Efficient Transformer Models Categorization
Efficient transformer models either approximate the quadratic-cost attention matrix, or use segment-based recurrence. Each method applies some notion of sparsity to the otherwise dense attention mechanism.
1. Fixed Patterns (FP): Sparsify the self-attention matrix by limiting the field of view to fixed predefined patterns such as local windows and block patterns of fixed strides. * Blockwise Patterns: Chunk the input sequence into fixed blocks, which reduces the complexity from $N^2$ to $B^2$, with $B « N$. * Strided Patterns: Strided attention patterns refers to only attending at fixed intervals. E.g.: Sparse Transformer, Longformer employ strided or dilated windows. * Compressed Patterns: Use some pooling operator to down-sample the sequence length to be a form of fixed pattern. E.g.: Compressed Attention uses strided convolution to reduce the sequence length. 2. Combination of Patterns: The key idea here is to improve coverage by combining two or more distinct access patterns. Eg: Sparse Transformer combines strided and local attention by assigning half of its heads to pattern. Axial Transformer, given a high dimensional tensor as input, applies a sequence of self-attention computations each along a single axis of the input tensor. The combination reduces memory complexity, but combination of multiple patterns also improves the overall coverage of the self-attention mechanism. 3. Learnable Patterns: These methods learn a notion of token relevance and then assign tokens to buckets or clusters.
Work | Technique |
---|---|
Reformer (Kaitev et al. 2020) | Hash-based similarity to cluster tokens into chunks. |
Routing Transformer (Roy et al. 2020) | Apply online k-means clustering on tokens. |
Sinkhorn Sorting Network (Tay et al. 2020b) | Expose sparsity in attention network by learning to sort blocks of the input sequence |
The key idea is to exploit fixed patterns, however these methods learn a sorting/clutering on the input tokens to enable a more optimal global view of the sequence while also maintiang the efficiency benefits of fixed pattern approaches.

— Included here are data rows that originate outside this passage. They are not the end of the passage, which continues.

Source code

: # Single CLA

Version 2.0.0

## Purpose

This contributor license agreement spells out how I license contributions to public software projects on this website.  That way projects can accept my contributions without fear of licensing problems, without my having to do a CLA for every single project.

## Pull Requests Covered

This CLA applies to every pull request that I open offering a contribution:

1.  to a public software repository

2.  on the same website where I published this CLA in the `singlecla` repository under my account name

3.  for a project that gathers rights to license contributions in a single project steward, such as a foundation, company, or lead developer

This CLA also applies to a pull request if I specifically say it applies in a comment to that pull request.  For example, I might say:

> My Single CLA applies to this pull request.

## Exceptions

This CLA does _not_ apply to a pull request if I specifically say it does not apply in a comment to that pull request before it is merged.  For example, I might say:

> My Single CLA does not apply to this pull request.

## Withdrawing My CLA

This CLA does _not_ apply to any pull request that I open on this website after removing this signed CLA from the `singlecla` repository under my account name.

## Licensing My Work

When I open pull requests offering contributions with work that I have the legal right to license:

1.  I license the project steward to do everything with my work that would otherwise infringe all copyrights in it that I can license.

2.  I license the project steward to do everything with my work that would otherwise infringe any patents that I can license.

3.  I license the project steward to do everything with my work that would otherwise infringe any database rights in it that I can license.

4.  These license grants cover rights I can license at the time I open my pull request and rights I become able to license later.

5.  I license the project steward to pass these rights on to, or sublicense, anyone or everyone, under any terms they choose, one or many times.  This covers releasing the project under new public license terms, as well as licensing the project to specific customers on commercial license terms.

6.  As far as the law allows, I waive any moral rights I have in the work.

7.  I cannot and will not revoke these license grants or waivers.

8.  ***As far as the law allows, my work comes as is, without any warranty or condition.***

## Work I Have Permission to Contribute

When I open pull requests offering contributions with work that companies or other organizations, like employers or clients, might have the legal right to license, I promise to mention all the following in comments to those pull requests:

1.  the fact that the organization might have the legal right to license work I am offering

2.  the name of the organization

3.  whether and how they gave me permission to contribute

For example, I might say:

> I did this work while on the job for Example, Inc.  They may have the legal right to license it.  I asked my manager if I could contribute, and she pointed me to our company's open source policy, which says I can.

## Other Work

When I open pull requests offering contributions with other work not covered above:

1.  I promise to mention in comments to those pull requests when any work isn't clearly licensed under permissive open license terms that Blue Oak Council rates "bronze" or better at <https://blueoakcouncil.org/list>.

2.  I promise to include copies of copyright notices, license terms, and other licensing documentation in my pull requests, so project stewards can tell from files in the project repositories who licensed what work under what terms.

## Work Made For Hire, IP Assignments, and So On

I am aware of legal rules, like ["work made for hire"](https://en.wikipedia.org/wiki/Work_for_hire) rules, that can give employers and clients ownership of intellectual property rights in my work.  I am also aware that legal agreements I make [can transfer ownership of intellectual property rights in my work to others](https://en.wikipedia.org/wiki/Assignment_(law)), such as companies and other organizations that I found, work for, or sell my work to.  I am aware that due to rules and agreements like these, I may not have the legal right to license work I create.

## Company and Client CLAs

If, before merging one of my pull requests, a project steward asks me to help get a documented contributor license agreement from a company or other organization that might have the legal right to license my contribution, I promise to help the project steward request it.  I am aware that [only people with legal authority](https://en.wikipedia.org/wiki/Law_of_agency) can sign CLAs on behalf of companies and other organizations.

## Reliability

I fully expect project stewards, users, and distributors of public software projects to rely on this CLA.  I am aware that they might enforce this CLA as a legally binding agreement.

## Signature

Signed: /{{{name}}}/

4. Memory: Use a side memory module. A common technique is to use a global memory which is able to access the entire sequence. With a limited numver of memory, we are able to perform a preliminiary pooling operation of the input sequence. Some examples are: ETC, Longformer, Set Transformerss, etc. 5. Low-Rank Methods: Efficiency can also be improved by low-rank approximations of the NxN self-attention matrix. E.g.: The Linformer projects the length dimension of keys and values to a lower dimension (say some k from N). So the NxN matrix is not decomposed to Nxk. 6. Kernels: Use kernels to avoid the explicit NxN computation. 7. Recurrence: The blocks in the blockwise method can be connected via recurrence.
Detailed Description
SUMMARY: Detailed summary of each are provided below the summary table.
Memory Constrained Transformer
ICLR 2018 Main contributions are (i) localizing the attention span, and (ii) using memory compresed attention.
Localizing attention span is done by dividing the input sequence into block of similar length, and run self-attention within each block independently. As a result, the number of activations scales linearly with the input length. Memory-compressed attention tries to reduce the number of keys and queries by using a strided convolution, while queries remain the same. The size of the attention matrix is reduced based on the kernel and stride of the convolution. Memory-compressed attention lets the model exchange information globally instead of just local attention.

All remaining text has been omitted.